■ SOURCE INFORMATION:

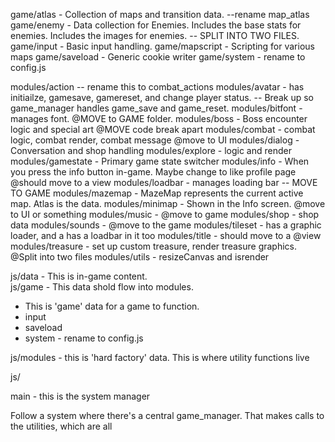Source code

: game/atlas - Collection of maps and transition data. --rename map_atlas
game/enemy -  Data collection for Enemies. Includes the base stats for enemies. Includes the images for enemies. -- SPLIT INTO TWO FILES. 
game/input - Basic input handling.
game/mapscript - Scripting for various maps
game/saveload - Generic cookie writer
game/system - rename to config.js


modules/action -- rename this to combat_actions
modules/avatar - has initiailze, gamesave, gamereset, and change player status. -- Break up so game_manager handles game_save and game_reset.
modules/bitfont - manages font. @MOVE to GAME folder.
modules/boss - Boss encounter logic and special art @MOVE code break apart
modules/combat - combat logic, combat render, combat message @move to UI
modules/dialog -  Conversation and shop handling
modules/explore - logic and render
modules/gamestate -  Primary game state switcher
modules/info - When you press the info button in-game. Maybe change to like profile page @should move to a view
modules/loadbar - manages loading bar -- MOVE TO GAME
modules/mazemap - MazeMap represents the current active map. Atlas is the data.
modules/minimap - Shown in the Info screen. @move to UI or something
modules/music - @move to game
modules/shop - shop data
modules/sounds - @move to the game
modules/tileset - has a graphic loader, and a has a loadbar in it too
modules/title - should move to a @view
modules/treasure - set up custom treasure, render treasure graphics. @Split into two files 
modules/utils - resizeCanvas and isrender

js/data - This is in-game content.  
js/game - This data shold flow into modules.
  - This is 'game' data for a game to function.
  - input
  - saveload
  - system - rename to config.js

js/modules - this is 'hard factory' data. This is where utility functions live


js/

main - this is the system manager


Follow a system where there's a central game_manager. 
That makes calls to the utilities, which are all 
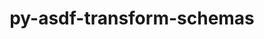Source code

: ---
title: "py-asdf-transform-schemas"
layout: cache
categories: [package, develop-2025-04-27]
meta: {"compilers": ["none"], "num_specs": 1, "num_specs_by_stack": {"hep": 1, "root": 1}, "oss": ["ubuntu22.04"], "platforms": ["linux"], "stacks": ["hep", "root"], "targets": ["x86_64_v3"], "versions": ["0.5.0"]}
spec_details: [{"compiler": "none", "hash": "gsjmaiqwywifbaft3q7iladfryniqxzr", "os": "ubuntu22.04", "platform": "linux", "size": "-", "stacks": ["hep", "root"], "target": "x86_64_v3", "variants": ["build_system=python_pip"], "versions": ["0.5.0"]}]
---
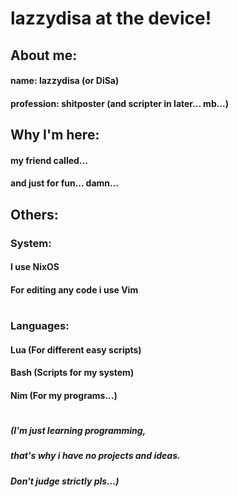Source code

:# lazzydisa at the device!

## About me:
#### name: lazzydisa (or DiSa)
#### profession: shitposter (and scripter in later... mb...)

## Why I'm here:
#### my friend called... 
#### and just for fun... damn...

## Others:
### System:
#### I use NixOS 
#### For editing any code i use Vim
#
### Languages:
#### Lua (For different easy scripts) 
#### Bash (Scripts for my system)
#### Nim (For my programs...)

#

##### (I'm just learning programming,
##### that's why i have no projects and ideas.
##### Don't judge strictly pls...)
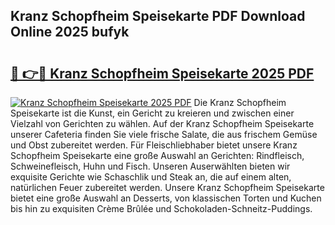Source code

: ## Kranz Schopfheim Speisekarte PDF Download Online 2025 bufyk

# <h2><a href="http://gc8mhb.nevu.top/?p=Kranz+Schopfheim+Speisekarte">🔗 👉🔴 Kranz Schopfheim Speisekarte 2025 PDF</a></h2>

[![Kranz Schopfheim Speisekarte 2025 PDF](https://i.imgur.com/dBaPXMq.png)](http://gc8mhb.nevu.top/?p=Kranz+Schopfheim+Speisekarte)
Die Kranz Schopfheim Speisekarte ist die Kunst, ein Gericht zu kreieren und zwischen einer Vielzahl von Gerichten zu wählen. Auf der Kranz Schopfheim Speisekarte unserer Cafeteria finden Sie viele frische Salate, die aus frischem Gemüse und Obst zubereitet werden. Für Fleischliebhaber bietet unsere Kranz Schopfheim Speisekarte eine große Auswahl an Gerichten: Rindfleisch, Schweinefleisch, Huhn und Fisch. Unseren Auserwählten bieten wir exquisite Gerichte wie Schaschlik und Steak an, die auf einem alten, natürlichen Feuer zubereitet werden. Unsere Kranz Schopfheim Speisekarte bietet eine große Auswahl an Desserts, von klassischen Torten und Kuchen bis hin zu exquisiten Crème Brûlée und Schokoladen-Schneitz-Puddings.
* * *
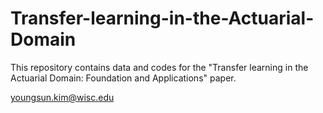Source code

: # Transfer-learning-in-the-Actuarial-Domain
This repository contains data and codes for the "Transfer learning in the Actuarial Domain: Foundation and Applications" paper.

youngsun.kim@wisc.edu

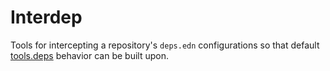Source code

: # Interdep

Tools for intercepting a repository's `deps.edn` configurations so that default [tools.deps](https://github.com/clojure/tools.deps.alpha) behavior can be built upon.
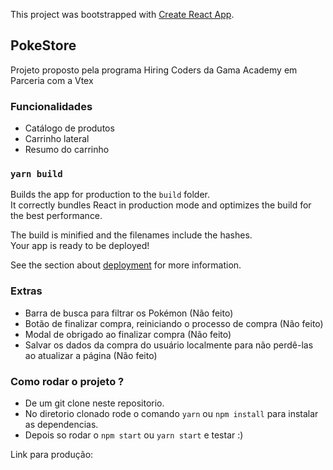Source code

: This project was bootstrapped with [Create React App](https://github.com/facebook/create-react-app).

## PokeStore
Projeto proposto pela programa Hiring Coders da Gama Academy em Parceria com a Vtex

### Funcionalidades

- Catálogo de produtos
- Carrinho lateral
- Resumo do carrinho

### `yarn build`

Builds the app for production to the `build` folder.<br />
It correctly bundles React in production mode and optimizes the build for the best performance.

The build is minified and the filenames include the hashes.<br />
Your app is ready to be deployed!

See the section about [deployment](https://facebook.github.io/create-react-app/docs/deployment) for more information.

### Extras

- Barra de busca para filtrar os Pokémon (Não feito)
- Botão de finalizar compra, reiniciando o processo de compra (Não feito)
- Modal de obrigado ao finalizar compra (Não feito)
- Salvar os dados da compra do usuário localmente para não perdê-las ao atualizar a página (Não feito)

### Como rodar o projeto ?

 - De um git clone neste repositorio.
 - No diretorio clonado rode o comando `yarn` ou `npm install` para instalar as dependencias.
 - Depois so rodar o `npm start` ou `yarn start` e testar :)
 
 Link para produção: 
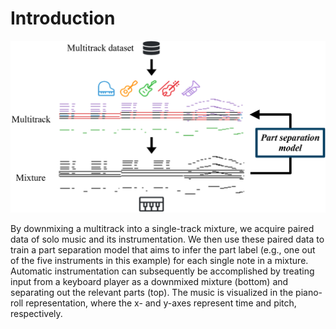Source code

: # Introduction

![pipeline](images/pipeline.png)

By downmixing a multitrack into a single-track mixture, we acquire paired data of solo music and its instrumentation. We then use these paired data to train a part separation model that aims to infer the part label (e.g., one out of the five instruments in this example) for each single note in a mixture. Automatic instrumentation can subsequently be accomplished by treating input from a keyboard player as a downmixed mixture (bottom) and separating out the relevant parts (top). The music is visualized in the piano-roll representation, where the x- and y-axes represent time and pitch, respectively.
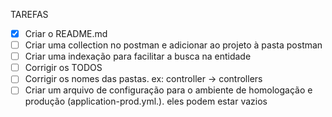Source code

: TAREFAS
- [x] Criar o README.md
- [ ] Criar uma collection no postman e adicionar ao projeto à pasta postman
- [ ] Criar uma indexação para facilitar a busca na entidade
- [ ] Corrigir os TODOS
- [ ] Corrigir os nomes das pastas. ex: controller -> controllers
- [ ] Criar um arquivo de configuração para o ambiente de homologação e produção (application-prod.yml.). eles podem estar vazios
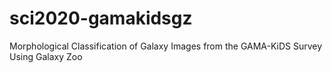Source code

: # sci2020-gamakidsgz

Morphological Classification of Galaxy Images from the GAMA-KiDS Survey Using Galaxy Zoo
==
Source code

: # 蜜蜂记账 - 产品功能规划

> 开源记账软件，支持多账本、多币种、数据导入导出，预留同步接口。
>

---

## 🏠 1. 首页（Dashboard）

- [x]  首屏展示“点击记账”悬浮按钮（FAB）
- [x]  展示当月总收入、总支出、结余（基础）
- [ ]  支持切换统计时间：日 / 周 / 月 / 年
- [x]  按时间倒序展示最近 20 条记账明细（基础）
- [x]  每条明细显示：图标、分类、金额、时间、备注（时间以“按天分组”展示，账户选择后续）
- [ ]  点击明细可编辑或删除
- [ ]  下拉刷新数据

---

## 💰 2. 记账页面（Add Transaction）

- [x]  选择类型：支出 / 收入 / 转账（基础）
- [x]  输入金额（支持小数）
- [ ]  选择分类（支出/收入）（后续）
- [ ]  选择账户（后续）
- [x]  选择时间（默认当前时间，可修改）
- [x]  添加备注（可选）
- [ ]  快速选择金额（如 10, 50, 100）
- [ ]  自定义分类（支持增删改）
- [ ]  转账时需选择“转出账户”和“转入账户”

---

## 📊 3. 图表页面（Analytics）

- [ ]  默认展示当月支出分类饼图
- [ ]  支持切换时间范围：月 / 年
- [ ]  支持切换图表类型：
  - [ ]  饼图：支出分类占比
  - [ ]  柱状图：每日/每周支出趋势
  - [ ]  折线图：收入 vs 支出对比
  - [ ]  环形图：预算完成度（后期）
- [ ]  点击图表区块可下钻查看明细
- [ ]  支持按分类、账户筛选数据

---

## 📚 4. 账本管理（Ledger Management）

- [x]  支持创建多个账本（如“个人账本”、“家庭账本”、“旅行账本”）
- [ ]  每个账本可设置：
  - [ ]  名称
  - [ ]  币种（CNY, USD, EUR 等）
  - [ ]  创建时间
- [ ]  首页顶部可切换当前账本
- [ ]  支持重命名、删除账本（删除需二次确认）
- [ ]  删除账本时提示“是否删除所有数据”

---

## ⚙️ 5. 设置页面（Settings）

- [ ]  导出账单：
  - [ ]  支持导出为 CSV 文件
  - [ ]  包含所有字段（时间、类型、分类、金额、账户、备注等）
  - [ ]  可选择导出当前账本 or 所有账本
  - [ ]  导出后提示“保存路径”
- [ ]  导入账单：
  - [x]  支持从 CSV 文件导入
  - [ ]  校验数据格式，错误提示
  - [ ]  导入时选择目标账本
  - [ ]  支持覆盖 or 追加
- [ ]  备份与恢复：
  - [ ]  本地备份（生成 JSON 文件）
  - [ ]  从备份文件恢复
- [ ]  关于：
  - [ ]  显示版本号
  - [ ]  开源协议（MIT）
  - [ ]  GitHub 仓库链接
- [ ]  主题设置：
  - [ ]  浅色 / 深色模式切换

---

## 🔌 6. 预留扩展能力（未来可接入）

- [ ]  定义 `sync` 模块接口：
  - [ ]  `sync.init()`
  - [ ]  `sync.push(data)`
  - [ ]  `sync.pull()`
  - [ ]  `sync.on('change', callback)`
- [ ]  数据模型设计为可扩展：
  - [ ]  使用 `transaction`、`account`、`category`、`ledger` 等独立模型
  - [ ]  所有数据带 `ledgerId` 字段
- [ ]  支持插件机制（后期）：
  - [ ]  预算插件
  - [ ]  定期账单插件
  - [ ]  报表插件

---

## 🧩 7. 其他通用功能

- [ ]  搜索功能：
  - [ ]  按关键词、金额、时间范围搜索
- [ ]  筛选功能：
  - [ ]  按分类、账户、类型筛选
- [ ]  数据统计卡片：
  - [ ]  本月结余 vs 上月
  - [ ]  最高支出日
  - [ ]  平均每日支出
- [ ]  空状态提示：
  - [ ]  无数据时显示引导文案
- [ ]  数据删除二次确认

■ EXERCISE INSTRUCTIONS: Take each line in the listing that has the word "https" and copy it.

■ ANSWER TO THIS TASK:
[![Kranz Schopfheim Speisekarte 2025 PDF](https://i.imgur.com/dBaPXMq.png)](http://gc8mhb.nevu.top/?p=Kranz+Schopfheim+Speisekarte)
Tools for intercepting a repository's `deps.edn` configurations so that default [tools.deps](https://github.com/clojure/tools.deps.alpha) behavior can be built upon.
: This project was bootstrapped with [Create React App](https://github.com/facebook/create-react-app).
See the section about [deployment](https://facebook.github.io/create-react-app/docs/deployment) for more information.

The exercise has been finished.